In the sixth month, God sent the angel Gabriel to Nazareth, a town in Galilee, to a virgin pledged to be married to a man named Joseph, a descendant of David. The virgin’s name was Mary. The angel went to her and said, “Greetings, you who are highly favored! The Lord is with you.”

Mary was greatly troubled at his words and wondered what kind of greeting this might be. But the angel said to her, “Do not be afraid, Mary, you have found favor with God. You will be with child and give birth to a son, and you are to give him the name Jesus. He will be great and will be called the Son of the Most High. The Lord God will give him the throne of his father David, and he will reign over the house of Jacob forever; his kingdom will never end.”

“How will this be,” Mary asked the angel, “since I am a virgin?”

The angel answered, “The Holy Spirit will come upon you, and the power of the Most High will overshadow you. So the holy one to be born will be called the Son of God. Even Elizabeth your relative is going to have a child in her old age, and she who was said to be barren is in her sixth month. For nothing is impossible with God.”

“I am the Lord’s servant,” Mary answered. “May it be to me as you have said.” Then the angel left her.

Revelation 12:1-12 NIV

A great and wondrous sign appeared in heaven: a woman clothed with the sun, with the moon under her feet and a crown of twelve stars on her head. She was pregnant and cried out in pain as she was about to give birth. Then another sign appeared in heaven: an enormous red dragon with seven heads and ten horns and seven crowns on his heads. His tail swept a third of the stars out of the sky and flung them to the earth. The dragon stood in front of the woman who was about to give birth, so that he might devour her child the moment it was born. She gave birth to a son, a male child, who will rule all the nations with an iron scepter. And her child was snatched up to God and to his throne. The woman fled into the desert to a place prepared for her by God, where she might be taken care of for 1,260 days.

And there was war in heaven. Michael and his angels fought against the dragon, and the dragon and his angels fought back. But he was not strong enough, and they lost their place in heaven. The great dragon was hurled down — that ancient serpent called the devil, or Satan, who leads the whole world astray. He was hurled to the earth, and his angels with him.

Then I heard a loud voice in heaven say: “Now have come the salvation and the power and the kingdom of our God, and the authority of his Christ. For the accuser of our brothers, who accuses them before our God day and night, has been hurled down. They overcame him by the blood of the Lamb and by the word of their testimony; they did not love their lives so much as to shrink from death. Therefore rejoice, you heavens and you who dwell in them! But woe to the earth and the sea, because the devil has gone down to you! He is filled with fury, because he knows that his time is short.”
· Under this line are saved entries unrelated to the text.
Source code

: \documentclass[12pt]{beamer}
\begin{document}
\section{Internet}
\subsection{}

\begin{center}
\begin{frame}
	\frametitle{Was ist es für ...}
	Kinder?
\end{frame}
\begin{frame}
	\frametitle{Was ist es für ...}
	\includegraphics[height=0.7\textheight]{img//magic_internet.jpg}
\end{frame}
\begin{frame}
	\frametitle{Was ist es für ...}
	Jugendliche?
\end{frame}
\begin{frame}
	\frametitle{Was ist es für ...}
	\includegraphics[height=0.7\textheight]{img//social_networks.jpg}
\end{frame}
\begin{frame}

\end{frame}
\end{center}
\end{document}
A great and wondrous sign appeared in heaven: a woman clothed with the sun, with the moon under her feet and a crown of twelve stars on her head (Revelation 12:1).

Preaching from the Book of Revelation is risky business. There are so many different ways of looking at this fascinating, colorful and dramatic book. Some interpreters think the Revelation to John is a prediction of things still to come, a blueprint for the scenario of “end-time” events. Others see it as a dramatic interpretation of the life and death of Jesus Christ — a kind of re-symbolizing of the story we read in the Gospels. Still others believe the Revelation symbolically portrays things that were happening later in the first century, when John received his vision from Jesus Christ. As you may have guessed, I tend toward that third view. But, like many parts of the Bible, the Revelation can be looked at from a number of angles with great profit to our Christian walk and our understanding of God’s purpose.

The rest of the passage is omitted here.